(Beginning of DATASET RECORDS)
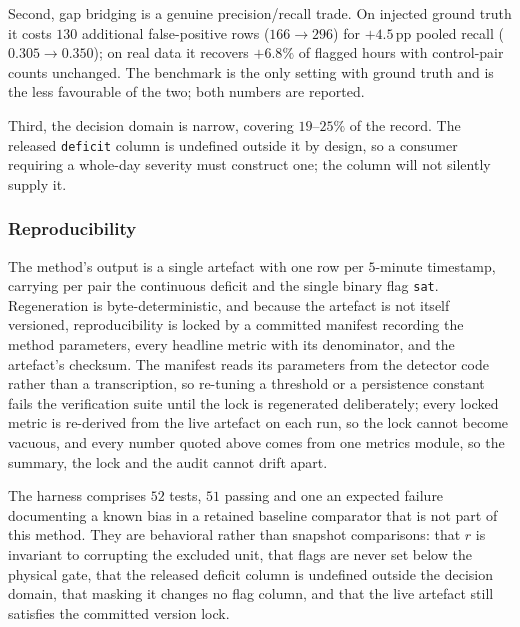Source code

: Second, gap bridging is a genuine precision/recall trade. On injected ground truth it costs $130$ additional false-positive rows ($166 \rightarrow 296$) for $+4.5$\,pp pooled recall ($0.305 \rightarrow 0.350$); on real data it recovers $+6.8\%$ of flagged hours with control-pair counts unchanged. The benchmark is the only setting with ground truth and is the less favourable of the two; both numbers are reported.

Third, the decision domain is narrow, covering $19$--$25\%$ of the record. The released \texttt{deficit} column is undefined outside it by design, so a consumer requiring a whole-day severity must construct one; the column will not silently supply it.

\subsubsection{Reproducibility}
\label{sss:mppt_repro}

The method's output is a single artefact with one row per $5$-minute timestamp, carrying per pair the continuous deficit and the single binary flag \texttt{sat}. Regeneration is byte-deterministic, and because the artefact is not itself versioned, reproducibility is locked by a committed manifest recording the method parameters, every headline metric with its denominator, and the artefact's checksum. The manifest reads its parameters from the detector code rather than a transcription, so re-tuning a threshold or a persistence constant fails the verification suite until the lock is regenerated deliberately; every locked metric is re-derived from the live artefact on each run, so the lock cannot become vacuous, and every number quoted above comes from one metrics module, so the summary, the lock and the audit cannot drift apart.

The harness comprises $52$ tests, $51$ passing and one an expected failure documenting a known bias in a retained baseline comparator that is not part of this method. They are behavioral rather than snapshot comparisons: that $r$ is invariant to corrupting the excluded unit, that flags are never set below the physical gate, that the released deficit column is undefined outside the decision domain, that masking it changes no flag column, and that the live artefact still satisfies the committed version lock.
(End of DATASET RECORDS)
(Beginning of DATASET RECORDS)
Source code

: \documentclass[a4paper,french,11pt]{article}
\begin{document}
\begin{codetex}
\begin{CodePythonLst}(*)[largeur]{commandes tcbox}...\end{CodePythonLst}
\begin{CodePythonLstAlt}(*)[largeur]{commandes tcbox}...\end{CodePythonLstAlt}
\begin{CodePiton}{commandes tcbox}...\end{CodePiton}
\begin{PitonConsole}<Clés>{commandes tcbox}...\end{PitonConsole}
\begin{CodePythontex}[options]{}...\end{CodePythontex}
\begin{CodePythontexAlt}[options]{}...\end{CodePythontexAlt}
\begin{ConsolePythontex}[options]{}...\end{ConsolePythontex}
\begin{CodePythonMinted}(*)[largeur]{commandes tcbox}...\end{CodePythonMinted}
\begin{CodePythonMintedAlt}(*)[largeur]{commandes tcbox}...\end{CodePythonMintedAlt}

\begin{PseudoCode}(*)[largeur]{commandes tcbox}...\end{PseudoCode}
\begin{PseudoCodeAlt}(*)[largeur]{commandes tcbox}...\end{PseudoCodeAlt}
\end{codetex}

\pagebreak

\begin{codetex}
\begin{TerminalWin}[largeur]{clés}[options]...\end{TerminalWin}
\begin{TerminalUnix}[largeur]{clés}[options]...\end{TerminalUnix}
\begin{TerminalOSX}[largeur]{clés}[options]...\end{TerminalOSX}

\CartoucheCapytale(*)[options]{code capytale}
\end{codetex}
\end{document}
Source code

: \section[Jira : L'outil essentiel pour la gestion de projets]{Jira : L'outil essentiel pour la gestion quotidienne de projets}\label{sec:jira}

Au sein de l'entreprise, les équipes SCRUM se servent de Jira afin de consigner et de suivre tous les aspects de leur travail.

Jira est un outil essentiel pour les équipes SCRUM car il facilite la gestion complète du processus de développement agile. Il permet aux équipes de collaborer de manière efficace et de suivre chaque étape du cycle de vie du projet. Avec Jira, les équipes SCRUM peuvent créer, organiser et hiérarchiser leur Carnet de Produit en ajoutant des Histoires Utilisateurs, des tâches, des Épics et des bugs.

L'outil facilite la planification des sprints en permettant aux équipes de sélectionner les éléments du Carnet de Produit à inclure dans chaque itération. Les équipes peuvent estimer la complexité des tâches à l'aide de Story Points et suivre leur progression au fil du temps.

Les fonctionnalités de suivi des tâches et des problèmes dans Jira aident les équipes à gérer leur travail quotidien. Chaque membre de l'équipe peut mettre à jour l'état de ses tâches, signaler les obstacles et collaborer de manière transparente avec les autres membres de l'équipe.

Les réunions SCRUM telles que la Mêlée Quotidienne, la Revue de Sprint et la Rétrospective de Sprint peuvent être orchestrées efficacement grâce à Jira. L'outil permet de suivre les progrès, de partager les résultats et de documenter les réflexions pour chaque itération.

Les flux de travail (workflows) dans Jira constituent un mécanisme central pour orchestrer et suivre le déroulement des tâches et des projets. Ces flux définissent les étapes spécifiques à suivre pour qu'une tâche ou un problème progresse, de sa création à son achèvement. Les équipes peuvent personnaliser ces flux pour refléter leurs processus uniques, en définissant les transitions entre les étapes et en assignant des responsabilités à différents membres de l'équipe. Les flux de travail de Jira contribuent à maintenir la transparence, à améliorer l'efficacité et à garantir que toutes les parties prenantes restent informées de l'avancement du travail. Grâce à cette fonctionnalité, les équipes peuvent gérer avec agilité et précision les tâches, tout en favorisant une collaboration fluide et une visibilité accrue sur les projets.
(End of DATASET RECORDS)
AIM OF THE TASK:
Search the records for the string "Produit" and return every line in which it occurs.

YOUR RESPONSE:
Jira est un outil essentiel pour les équipes SCRUM car il facilite la gestion complète du processus de développement agile. Il permet aux équipes de collaborer de manière efficace et de suivre chaque étape du cycle de vie du projet. Avec Jira, les équipes SCRUM peuvent créer, organiser et hiérarchiser leur Carnet de Produit en ajoutant des Histoires Utilisateurs, des tâches, des Épics et des bugs.
L'outil facilite la planification des sprints en permettant aux équipes de sélectionner les éléments du Carnet de Produit à inclure dans chaque itération. Les équipes peuvent estimer la complexité des tâches à l'aide de Story Points et suivre leur progression au fil du temps.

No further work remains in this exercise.